* _INPUT_
■ ■ ■ ■

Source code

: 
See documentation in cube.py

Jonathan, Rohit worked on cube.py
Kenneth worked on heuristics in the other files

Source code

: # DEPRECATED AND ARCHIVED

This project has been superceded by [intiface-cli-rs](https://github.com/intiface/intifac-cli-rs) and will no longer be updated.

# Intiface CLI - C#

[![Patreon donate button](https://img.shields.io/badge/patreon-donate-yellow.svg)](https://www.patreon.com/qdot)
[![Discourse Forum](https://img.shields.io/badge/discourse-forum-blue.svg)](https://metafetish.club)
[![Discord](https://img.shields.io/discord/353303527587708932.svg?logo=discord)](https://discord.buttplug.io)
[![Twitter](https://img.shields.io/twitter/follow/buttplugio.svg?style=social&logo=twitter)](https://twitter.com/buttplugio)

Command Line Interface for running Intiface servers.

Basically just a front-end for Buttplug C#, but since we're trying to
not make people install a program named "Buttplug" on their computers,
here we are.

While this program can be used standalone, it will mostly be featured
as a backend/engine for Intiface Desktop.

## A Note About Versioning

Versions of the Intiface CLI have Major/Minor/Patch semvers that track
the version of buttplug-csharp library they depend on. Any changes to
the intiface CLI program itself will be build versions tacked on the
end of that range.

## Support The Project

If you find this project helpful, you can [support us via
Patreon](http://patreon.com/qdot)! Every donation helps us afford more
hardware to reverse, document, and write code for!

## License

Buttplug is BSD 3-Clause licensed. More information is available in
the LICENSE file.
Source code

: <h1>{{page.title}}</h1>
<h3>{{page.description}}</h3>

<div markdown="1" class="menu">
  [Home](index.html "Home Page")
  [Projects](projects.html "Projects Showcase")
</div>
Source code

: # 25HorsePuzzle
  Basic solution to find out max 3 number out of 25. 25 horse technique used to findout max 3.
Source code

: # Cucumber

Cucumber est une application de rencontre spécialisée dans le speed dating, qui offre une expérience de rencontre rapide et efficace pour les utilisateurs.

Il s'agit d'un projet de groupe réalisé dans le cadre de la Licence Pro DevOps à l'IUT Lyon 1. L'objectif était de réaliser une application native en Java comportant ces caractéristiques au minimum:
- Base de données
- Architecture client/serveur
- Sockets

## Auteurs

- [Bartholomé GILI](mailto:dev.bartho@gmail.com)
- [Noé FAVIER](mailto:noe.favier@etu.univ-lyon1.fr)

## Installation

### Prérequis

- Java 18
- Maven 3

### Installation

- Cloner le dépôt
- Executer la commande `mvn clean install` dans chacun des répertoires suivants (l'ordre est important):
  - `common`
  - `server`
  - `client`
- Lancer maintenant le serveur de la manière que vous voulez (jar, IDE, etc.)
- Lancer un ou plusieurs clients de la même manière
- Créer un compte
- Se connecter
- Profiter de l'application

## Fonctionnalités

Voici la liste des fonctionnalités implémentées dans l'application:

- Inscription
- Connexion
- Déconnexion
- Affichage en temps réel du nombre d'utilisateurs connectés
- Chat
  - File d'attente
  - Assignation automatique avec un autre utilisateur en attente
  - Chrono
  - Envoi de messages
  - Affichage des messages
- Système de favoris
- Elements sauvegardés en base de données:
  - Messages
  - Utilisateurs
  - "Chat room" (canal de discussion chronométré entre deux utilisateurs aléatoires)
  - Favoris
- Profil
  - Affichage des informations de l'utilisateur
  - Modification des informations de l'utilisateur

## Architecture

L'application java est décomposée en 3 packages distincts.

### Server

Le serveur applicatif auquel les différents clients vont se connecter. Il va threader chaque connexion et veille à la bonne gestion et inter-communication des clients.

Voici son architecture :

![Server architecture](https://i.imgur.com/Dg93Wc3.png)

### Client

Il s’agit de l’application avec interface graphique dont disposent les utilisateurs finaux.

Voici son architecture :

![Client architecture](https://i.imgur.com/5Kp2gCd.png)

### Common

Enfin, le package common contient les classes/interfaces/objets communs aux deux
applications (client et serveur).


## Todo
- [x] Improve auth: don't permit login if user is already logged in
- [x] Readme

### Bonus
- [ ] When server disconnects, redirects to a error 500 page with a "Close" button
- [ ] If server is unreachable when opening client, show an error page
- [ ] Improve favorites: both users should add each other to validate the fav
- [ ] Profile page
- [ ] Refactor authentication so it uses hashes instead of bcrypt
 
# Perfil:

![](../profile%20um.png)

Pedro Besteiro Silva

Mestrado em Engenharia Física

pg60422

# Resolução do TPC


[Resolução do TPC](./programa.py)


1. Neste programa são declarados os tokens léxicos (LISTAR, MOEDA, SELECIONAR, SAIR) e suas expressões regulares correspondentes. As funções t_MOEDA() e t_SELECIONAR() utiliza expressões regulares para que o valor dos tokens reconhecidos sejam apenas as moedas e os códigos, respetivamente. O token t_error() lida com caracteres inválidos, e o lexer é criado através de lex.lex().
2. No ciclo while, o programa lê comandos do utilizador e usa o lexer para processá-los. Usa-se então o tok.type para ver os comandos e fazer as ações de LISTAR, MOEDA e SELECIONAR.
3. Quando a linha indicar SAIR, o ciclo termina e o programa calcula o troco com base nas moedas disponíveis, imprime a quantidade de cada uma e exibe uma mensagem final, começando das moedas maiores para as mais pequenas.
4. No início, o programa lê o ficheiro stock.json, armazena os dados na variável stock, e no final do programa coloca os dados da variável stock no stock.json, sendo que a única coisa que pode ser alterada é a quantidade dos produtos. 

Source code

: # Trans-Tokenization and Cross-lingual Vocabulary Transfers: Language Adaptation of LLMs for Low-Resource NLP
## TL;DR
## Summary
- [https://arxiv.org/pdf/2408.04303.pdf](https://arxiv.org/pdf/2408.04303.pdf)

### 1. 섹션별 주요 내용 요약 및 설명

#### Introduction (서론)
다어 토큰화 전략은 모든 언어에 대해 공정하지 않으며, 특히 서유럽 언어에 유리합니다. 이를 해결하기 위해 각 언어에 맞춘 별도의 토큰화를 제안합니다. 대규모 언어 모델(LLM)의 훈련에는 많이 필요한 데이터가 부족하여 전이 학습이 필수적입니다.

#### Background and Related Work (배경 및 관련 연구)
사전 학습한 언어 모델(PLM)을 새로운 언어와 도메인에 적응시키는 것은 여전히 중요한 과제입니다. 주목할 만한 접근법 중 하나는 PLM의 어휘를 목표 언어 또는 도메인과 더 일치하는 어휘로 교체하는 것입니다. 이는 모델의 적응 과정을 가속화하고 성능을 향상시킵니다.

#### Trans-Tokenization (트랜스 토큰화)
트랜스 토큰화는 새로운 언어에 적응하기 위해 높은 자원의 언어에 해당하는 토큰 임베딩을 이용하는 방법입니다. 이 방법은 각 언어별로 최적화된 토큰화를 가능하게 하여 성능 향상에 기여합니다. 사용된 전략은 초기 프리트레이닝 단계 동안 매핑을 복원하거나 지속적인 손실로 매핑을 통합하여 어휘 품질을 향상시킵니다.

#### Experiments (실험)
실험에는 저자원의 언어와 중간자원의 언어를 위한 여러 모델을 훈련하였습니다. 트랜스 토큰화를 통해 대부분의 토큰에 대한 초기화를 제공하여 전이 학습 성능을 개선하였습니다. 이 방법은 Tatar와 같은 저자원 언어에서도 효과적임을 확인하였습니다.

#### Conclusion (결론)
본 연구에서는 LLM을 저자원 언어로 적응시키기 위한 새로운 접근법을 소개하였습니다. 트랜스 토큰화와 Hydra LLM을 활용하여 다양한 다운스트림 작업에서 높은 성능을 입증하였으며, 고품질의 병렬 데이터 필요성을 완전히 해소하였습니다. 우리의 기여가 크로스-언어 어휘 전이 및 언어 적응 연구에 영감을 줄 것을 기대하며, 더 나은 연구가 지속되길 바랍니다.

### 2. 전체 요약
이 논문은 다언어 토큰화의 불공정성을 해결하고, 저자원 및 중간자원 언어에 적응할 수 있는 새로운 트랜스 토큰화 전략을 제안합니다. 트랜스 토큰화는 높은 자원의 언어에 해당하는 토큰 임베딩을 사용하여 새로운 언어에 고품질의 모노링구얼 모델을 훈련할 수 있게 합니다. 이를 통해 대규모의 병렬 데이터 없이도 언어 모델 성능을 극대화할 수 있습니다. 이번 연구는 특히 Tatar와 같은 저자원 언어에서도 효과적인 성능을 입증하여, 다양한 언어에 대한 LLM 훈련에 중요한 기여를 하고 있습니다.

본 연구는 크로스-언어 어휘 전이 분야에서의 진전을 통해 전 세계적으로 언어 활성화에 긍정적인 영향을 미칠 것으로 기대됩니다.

■ ■ ■ ■

From the records above, print only the lines between the one holding "Basically just a" and the one holding "Cucumber est une", inclusive, exactly as they stand.

* _ANSWER AREA_
Basically just a front-end for Buttplug C#, but since we're trying to
not make people install a program named "Buttplug" on their computers,
here we are.

While this program can be used standalone, it will mostly be featured
as a backend/engine for Intiface Desktop.

## A Note About Versioning

Versions of the Intiface CLI have Major/Minor/Patch semvers that track
the version of buttplug-csharp library they depend on. Any changes to
the intiface CLI program itself will be build versions tacked on the
end of that range.

## Support The Project

If you find this project helpful, you can [support us via
Patreon](http://patreon.com/qdot)! Every donation helps us afford more
hardware to reverse, document, and write code for!

## License

Buttplug is BSD 3-Clause licensed. More information is available in
the LICENSE file.
Source code

: <h1>{{page.title}}</h1>
<h3>{{page.description}}</h3>

<div markdown="1" class="menu">
  [Home](index.html "Home Page")
  [Projects](projects.html "Projects Showcase")
</div>
Source code

: # 25HorsePuzzle
  Basic solution to find out max 3 number out of 25. 25 horse technique used to findout max 3.
Source code

: # Cucumber

Cucumber est une application de rencontre spécialisée dans le speed dating, qui offre une expérience de rencontre rapide et efficace pour les utilisateurs.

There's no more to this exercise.